▶ [Input data]:
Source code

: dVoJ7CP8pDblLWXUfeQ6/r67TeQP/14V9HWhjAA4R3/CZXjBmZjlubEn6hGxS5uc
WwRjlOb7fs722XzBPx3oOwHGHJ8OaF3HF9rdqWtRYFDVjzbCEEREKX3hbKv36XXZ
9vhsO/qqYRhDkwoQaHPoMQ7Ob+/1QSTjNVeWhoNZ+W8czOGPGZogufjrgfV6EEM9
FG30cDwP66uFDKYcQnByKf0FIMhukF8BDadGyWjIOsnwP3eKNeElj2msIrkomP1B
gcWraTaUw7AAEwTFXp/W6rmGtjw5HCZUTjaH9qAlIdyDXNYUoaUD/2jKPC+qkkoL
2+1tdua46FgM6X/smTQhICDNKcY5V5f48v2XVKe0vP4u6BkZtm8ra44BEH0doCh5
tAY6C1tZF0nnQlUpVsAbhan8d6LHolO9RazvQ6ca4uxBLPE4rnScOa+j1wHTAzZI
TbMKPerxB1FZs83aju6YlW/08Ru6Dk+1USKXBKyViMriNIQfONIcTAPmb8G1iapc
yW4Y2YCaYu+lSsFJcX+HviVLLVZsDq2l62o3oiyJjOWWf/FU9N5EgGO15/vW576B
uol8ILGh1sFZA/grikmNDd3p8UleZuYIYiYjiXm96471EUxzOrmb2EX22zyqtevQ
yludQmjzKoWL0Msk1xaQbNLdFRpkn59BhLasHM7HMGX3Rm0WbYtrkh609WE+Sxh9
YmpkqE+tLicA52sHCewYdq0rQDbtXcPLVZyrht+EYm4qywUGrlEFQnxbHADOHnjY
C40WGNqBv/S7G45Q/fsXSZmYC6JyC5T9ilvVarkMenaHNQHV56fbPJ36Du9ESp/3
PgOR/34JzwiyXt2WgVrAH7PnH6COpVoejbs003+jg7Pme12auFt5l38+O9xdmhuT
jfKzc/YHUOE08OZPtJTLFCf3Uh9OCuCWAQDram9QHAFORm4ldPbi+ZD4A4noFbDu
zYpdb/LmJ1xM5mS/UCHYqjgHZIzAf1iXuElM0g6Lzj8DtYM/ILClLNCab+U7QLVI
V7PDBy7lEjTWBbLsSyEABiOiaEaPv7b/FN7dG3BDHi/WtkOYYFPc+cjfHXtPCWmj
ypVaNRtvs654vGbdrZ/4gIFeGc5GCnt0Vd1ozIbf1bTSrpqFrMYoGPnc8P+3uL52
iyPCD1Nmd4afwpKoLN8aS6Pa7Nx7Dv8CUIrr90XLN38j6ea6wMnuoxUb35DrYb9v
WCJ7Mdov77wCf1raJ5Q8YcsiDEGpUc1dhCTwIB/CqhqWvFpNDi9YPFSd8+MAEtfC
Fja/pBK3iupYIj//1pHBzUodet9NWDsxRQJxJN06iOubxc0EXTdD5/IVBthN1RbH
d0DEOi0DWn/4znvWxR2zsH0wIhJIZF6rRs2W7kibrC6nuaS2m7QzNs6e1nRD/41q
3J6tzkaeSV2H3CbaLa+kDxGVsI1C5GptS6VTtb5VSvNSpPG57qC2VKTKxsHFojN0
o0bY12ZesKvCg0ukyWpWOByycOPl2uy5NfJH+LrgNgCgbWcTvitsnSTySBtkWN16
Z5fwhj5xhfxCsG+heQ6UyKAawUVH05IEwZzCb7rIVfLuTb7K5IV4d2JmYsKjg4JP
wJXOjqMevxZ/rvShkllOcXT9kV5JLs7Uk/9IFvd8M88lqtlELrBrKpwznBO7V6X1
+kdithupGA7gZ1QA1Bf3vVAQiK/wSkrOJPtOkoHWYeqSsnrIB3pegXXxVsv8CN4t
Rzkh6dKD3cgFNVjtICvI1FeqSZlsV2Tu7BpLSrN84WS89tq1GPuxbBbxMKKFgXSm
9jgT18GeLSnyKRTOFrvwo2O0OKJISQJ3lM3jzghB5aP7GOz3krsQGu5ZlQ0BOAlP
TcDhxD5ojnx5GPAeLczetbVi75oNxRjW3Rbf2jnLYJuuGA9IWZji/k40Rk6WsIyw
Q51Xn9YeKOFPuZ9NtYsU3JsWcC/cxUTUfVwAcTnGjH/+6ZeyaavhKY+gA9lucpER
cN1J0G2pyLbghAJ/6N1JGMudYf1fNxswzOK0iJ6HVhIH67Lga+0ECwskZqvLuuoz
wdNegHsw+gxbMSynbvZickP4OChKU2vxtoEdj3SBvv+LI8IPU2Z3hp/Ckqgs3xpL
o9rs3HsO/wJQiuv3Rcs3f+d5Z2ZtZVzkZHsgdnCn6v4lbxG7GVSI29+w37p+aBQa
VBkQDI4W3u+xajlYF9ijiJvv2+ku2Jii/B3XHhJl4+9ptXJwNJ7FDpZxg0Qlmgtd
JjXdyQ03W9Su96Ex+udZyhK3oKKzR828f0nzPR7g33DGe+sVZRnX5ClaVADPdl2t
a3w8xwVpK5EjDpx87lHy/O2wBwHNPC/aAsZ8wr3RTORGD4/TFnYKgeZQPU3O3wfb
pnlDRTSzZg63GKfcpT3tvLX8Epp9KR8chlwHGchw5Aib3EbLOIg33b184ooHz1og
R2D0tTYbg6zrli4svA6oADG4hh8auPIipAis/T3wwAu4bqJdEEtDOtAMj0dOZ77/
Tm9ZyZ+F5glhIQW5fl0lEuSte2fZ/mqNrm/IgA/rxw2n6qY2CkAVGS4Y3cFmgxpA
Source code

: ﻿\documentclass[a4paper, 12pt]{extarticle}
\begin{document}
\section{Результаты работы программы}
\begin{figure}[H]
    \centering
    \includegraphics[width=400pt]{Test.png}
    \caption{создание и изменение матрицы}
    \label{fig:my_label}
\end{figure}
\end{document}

▶ [What this task involves]:
Repeat all of the material, exactly as it reads.

▶ [Written reply]:
Source code

: dVoJ7CP8pDblLWXUfeQ6/r67TeQP/14V9HWhjAA4R3/CZXjBmZjlubEn6hGxS5uc
WwRjlOb7fs722XzBPx3oOwHGHJ8OaF3HF9rdqWtRYFDVjzbCEEREKX3hbKv36XXZ
9vhsO/qqYRhDkwoQaHPoMQ7Ob+/1QSTjNVeWhoNZ+W8czOGPGZogufjrgfV6EEM9
FG30cDwP66uFDKYcQnByKf0FIMhukF8BDadGyWjIOsnwP3eKNeElj2msIrkomP1B
gcWraTaUw7AAEwTFXp/W6rmGtjw5HCZUTjaH9qAlIdyDXNYUoaUD/2jKPC+qkkoL
2+1tdua46FgM6X/smTQhICDNKcY5V5f48v2XVKe0vP4u6BkZtm8ra44BEH0doCh5
tAY6C1tZF0nnQlUpVsAbhan8d6LHolO9RazvQ6ca4uxBLPE4rnScOa+j1wHTAzZI
TbMKPerxB1FZs83aju6YlW/08Ru6Dk+1USKXBKyViMriNIQfONIcTAPmb8G1iapc
yW4Y2YCaYu+lSsFJcX+HviVLLVZsDq2l62o3oiyJjOWWf/FU9N5EgGO15/vW576B
uol8ILGh1sFZA/grikmNDd3p8UleZuYIYiYjiXm96471EUxzOrmb2EX22zyqtevQ
yludQmjzKoWL0Msk1xaQbNLdFRpkn59BhLasHM7HMGX3Rm0WbYtrkh609WE+Sxh9
YmpkqE+tLicA52sHCewYdq0rQDbtXcPLVZyrht+EYm4qywUGrlEFQnxbHADOHnjY
C40WGNqBv/S7G45Q/fsXSZmYC6JyC5T9ilvVarkMenaHNQHV56fbPJ36Du9ESp/3
PgOR/34JzwiyXt2WgVrAH7PnH6COpVoejbs003+jg7Pme12auFt5l38+O9xdmhuT
jfKzc/YHUOE08OZPtJTLFCf3Uh9OCuCWAQDram9QHAFORm4ldPbi+ZD4A4noFbDu
zYpdb/LmJ1xM5mS/UCHYqjgHZIzAf1iXuElM0g6Lzj8DtYM/ILClLNCab+U7QLVI
V7PDBy7lEjTWBbLsSyEABiOiaEaPv7b/FN7dG3BDHi/WtkOYYFPc+cjfHXtPCWmj
ypVaNRtvs654vGbdrZ/4gIFeGc5GCnt0Vd1ozIbf1bTSrpqFrMYoGPnc8P+3uL52
iyPCD1Nmd4afwpKoLN8aS6Pa7Nx7Dv8CUIrr90XLN38j6ea6wMnuoxUb35DrYb9v
WCJ7Mdov77wCf1raJ5Q8YcsiDEGpUc1dhCTwIB/CqhqWvFpNDi9YPFSd8+MAEtfC
Fja/pBK3iupYIj//1pHBzUodet9NWDsxRQJxJN06iOubxc0EXTdD5/IVBthN1RbH
d0DEOi0DWn/4znvWxR2zsH0wIhJIZF6rRs2W7kibrC6nuaS2m7QzNs6e1nRD/41q
3J6tzkaeSV2H3CbaLa+kDxGVsI1C5GptS6VTtb5VSvNSpPG57qC2VKTKxsHFojN0
o0bY12ZesKvCg0ukyWpWOByycOPl2uy5NfJH+LrgNgCgbWcTvitsnSTySBtkWN16
Z5fwhj5xhfxCsG+heQ6UyKAawUVH05IEwZzCb7rIVfLuTb7K5IV4d2JmYsKjg4JP
wJXOjqMevxZ/rvShkllOcXT9kV5JLs7Uk/9IFvd8M88lqtlELrBrKpwznBO7V6X1
+kdithupGA7gZ1QA1Bf3vVAQiK/wSkrOJPtOkoHWYeqSsnrIB3pegXXxVsv8CN4t
Rzkh6dKD3cgFNVjtICvI1FeqSZlsV2Tu7BpLSrN84WS89tq1GPuxbBbxMKKFgXSm
9jgT18GeLSnyKRTOFrvwo2O0OKJISQJ3lM3jzghB5aP7GOz3krsQGu5ZlQ0BOAlP
TcDhxD5ojnx5GPAeLczetbVi75oNxRjW3Rbf2jnLYJuuGA9IWZji/k40Rk6WsIyw
Q51Xn9YeKOFPuZ9NtYsU3JsWcC/cxUTUfVwAcTnGjH/+6ZeyaavhKY+gA9lucpER
cN1J0G2pyLbghAJ/6N1JGMudYf1fNxswzOK0iJ6HVhIH67Lga+0ECwskZqvLuuoz
wdNegHsw+gxbMSynbvZickP4OChKU2vxtoEdj3SBvv+LI8IPU2Z3hp/Ckqgs3xpL
o9rs3HsO/wJQiuv3Rcs3f+d5Z2ZtZVzkZHsgdnCn6v4lbxG7GVSI29+w37p+aBQa
VBkQDI4W3u+xajlYF9ijiJvv2+ku2Jii/B3XHhJl4+9ptXJwNJ7FDpZxg0Qlmgtd
JjXdyQ03W9Su96Ex+udZyhK3oKKzR828f0nzPR7g33DGe+sVZRnX5ClaVADPdl2t
a3w8xwVpK5EjDpx87lHy/O2wBwHNPC/aAsZ8wr3RTORGD4/TFnYKgeZQPU3O3wfb
pnlDRTSzZg63GKfcpT3tvLX8Epp9KR8chlwHGchw5Aib3EbLOIg33b184ooHz1og
R2D0tTYbg6zrli4svA6oADG4hh8auPIipAis/T3wwAu4bqJdEEtDOtAMj0dOZ77/
Tm9ZyZ+F5glhIQW5fl0lEuSte2fZ/mqNrm/IgA/rxw2n6qY2CkAVGS4Y3cFmgxpA
Source code

: ﻿\documentclass[a4paper, 12pt]{extarticle}
\begin{document}
\section{Результаты работы программы}
\begin{figure}[H]
    \centering
    \includegraphics[width=400pt]{Test.png}
    \caption{создание и изменение матрицы}
    \label{fig:my_label}
\end{figure}
\end{document}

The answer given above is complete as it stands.